* **Your objective**
Search the material below for the word "Diagram". Copy every line that has it.

* **The input**

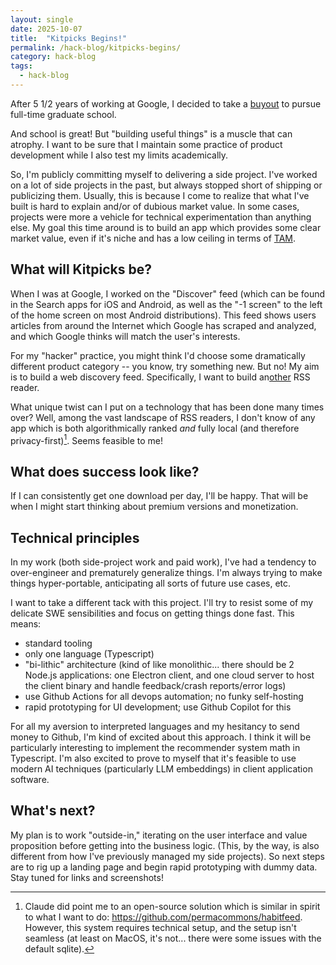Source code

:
 ```yaml
---
layout: single
date: 2025-10-07
title:  "Kitpicks Begins!"
permalink: /hack-blog/kitpicks-begins/
category: hack-blog
tags:
  - hack-blog
---
```

After 5 1/2 years of working at Google, I decided to take a [buyout](https://www.cnbc.com/2025/06/10/google-buyouts-search-ads-unit.html) to pursue full-time graduate school.

And school is great! But "building useful things" is a muscle that can atrophy. I want to be sure that I maintain some practice of product development while I also test my limits academically.

So, I'm publicly committing myself to delivering a side project. I've worked on a lot of side projects in the past, but always stopped short of shipping or publicizing them. Usually, this is because I come to realize that what I've built is hard to explain and/or of dubious market value. In some cases, projects were more a vehicle for technical experimentation than anything else. My goal this time around is to build an app which provides some clear market value, even if it's niche and has a low ceiling in terms of [TAM](https://en.wikipedia.org/wiki/Total_addressable_market).

## What will Kitpicks be?

When I was at Google, I worked on the "Discover" feed (which can be found in the Search apps for iOS and Android, as well as the "-1 screen" to the left of the home screen on most Android distributions). This feed shows users articles from around the Internet which Google has scraped and analyzed, and which Google thinks will match the user's interests.

For my "hacker" practice, you might think I'd choose some dramatically different product category -- you know, try something new. But no! My aim is to build a web discovery feed. Specifically, I want to build an[other](https://en.wikipedia.org/wiki/Comparison_of_feed_aggregators) RSS reader.

What unique twist can I put on a technology that has been done many times over? Well, among the vast landscape of RSS readers, I don't know of any app which is both algorithmically ranked *and* fully local (and therefore privacy-first)[^1]. Seems feasible to me!

[^1]: Claude did point me to an open-source solution which is similar in spirit to what I want to do: <https://github.com/permacommons/habitfeed>. However, this system requires technical setup, and the setup isn't seamless (at least on MacOS, it's not... there were some issues with the default sqlite).

## What does success look like?

If I can consistently get one download per day, I'll be happy. That will be when I might start thinking about premium versions and monetization.

## Technical principles

In my work (both side-project work and paid work), I've had a tendency to over-engineer and prematurely generalize things. I'm always trying to make things hyper-portable, anticipating all sorts of future use cases, etc.

I want to take a different tack with this project. I'll try to resist some of my delicate SWE sensibilities and focus on getting things done fast. This means:

- standard tooling
- only one language (Typescript)
- "bi-lithic" architecture (kind of like monolithic... there should be 2 Node.js applications: one Electron client, and one cloud server to host the client binary and handle feedback/crash reports/error logs)
- use Github Actions for all devops automation; no funky self-hosting
- rapid prototyping for UI development; use Github Copilot for this

For all my aversion to interpreted languages and my hesitancy to send money to Github, I'm kind of excited about this approach. I think it will be particularly interesting to implement the recommender system math in Typescript. I'm also excited to prove to myself that it's feasible to use modern AI techniques (particularly LLM embeddings) in client application software.

## What's next?

My plan is to work "outside-in," iterating on the user interface and value proposition before getting into the business logic. (This, by the way, is also different from how I've previously managed my side projects). So next steps are to rig up a landing page and begin rapid prototyping with dummy data. Stay tuned for links and screenshots!
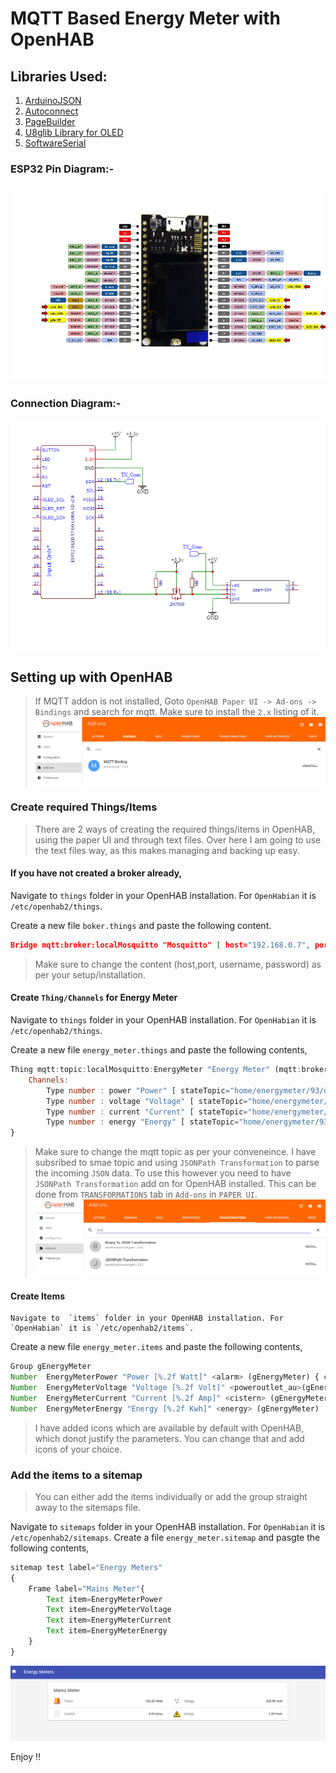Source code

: # MQTT Based Energy Meter with OpenHAB

## Libraries Used:

1. [ArduinoJSON](https://github.com/bblanchon/ArduinoJson)
2. [Autoconnect](https://github.com/Hieromon/AutoConnect)
3. [PageBuilder](https://github.com/Hieromon/PageBuilder)
2. [U8glib Library for OLED](https://github.com/olikraus/u8g2)
3. [SoftwareSerial](https://github.com/plerup/espsoftwareserial)

### ESP32 Pin Diagram:-

![image](Images/TTGO%20ESP32%20LoRa%20Pinout.jpg)

### Connection Diagram:-

![image](Images/ConnectionDigram.png)


## Setting up with OpenHAB

> If MQTT addon is not installed, Goto `OpenHAB Paper UI -> Ad-ons -> Bindings` and search for mqtt. Make sure to install the `2.x` listing of it.
        ![](Images/binding.PNG)


### Create required Things/Items

> There are 2 ways of creating the required things/items in OpenHAB, using the paper UI and through text files. Over here I am going to use the text files way, as this makes managing and backing up easy.


#### If you have not created a broker already,
    
Navigate to  `things` folder in your OpenHAB installation. For `OpenHabian` it is `/etc/openhab2/things`.

Create a new file `boker.things` and paste the following content.

```json
Bridge mqtt:broker:localMosquitto "Mosquitto" [ host="192.168.0.7", port="1883", secure=false, username="", password="", clientID="A_RANDOM_String" ]
```

> Make sure to change the content (host,port, username, password) as per your setup/installation.

#### Create `Thing/Channels` for Energy Meter

Navigate to  `things` folder in your OpenHAB installation. For `OpenHabian` it is `/etc/openhab2/things`.

Create a new file `energy_meter.things` and paste the following contents,

```js
Thing mqtt:topic:localMosquitto:EnergyMeter "Energy Meter" (mqtt:broker:localMosquitto)  {
    Channels:
        Type number : power "Power" [ stateTopic="home/energymeter/93/data", transformationPattern="JSONPATH:$.POWER" ]
        Type number : voltage "Voltage" [ stateTopic="home/energymeter/93/data", transformationPattern="JSONPATH:$.VOLT" ]
        Type number : current "Current" [ stateTopic="home/energymeter/93/data", transformationPattern="JSONPATH:$.AMP" ]
        Type number : energy "Energy" [ stateTopic="home/energymeter/93/data", transformationPattern="JSONPATH:$.ENERGY" ]
}
```

>Make sure to change the mqtt topic as per your conveneince. I have subsribed to smae topic and using `JSONPath Transformation` to parse the incoming `JSON` data. To use this however you need to have `JSONPath Transformation` add on for OpenHAB installed. This can be done from `TRANSFORMATIONS` tab in `Add-ons` in `PAPER UI`.![](Images/jsonpath.PNG)


#### Create Items

    Navigate to  `items` folder in your OpenHAB installation. For `OpenHabian` it is `/etc/openhab2/items`.

Create a new file `energy_meter.items` and paste the following contents,

```js
Group gEnergyMeter
Number  EnergyMeterPower "Power [%.2f Watt]" <alarm> (gEnergyMeter) { channel="mqtt:topic:localMosquitto:EnergyMeter:power" }
Number  EnergyMeterVoltage "Voltage [%.2f Volt]" <poweroutlet_au>(gEnergyMeter) { channel="mqtt:topic:localMosquitto:EnergyMeter:voltage" }
Number  EnergyMeterCurrent "Current [%.2f Amp]" <cistern> (gEnergyMeter) { channel="mqtt:topic:localMosquitto:EnergyMeter:current" }
Number  EnergyMeterEnergy "Energy [%.2f Kwh]" <energy> (gEnergyMeter)  { channel="mqtt:topic:localMosquitto:EnergyMeter:energy" }
```

> I have added icons which are available by default with OpenHAB, which donot justify the parameters. You can change that and add icons of your choice.
    
### Add the items to a sitemap 

> You can either add the items individually or add the group straight away to the sitemaps file.

Navigate to  `sitemaps` folder in your OpenHAB installation. For `OpenHabian` it is `/etc/openhab2/sitemaps`. Create a file `energy_meter.sitemap` and pasgte the following contents, 

```js
sitemap test label="Energy Meters"
{	
    Frame label="Mains Meter"{
        Text item=EnergyMeterPower
        Text item=EnergyMeterVoltage
        Text item=EnergyMeterCurrent
        Text item=EnergyMeterEnergy
    }
}
```

![](Images/sitemap.PNG)



Enjoy !!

* **Response to this exercise**
### ESP32 Pin Diagram:-
### Connection Diagram:-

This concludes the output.